▶ [Your objective] Give each entry back by retyping it exactly as written.

[Data extracts — start]

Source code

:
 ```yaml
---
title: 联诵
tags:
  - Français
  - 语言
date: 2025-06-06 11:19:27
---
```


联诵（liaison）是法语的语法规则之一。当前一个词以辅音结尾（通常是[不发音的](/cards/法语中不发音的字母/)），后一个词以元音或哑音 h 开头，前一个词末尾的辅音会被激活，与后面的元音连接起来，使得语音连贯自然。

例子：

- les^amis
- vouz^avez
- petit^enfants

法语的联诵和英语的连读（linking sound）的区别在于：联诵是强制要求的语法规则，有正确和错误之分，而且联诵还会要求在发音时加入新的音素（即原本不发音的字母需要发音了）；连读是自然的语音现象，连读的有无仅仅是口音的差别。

[Data extracts — finish]

▶ [Task solution]
Source code

:
 ```yaml
---
title: 联诵
tags:
  - Français
  - 语言
date: 2025-06-06 11:19:27
---
```


联诵（liaison）是法语的语法规则之一。当前一个词以辅音结尾（通常是[不发音的](/cards/法语中不发音的字母/)），后一个词以元音或哑音 h 开头，前一个词末尾的辅音会被激活，与后面的元音连接起来，使得语音连贯自然。

例子：

- les^amis
- vouz^avez
- petit^enfants

法语的联诵和英语的连读（linking sound）的区别在于：联诵是强制要求的语法规则，有正确和错误之分，而且联诵还会要求在发音时加入新的音素（即原本不发音的字母需要发音了）；连读是自然的语音现象，连读的有无仅仅是口音的差别。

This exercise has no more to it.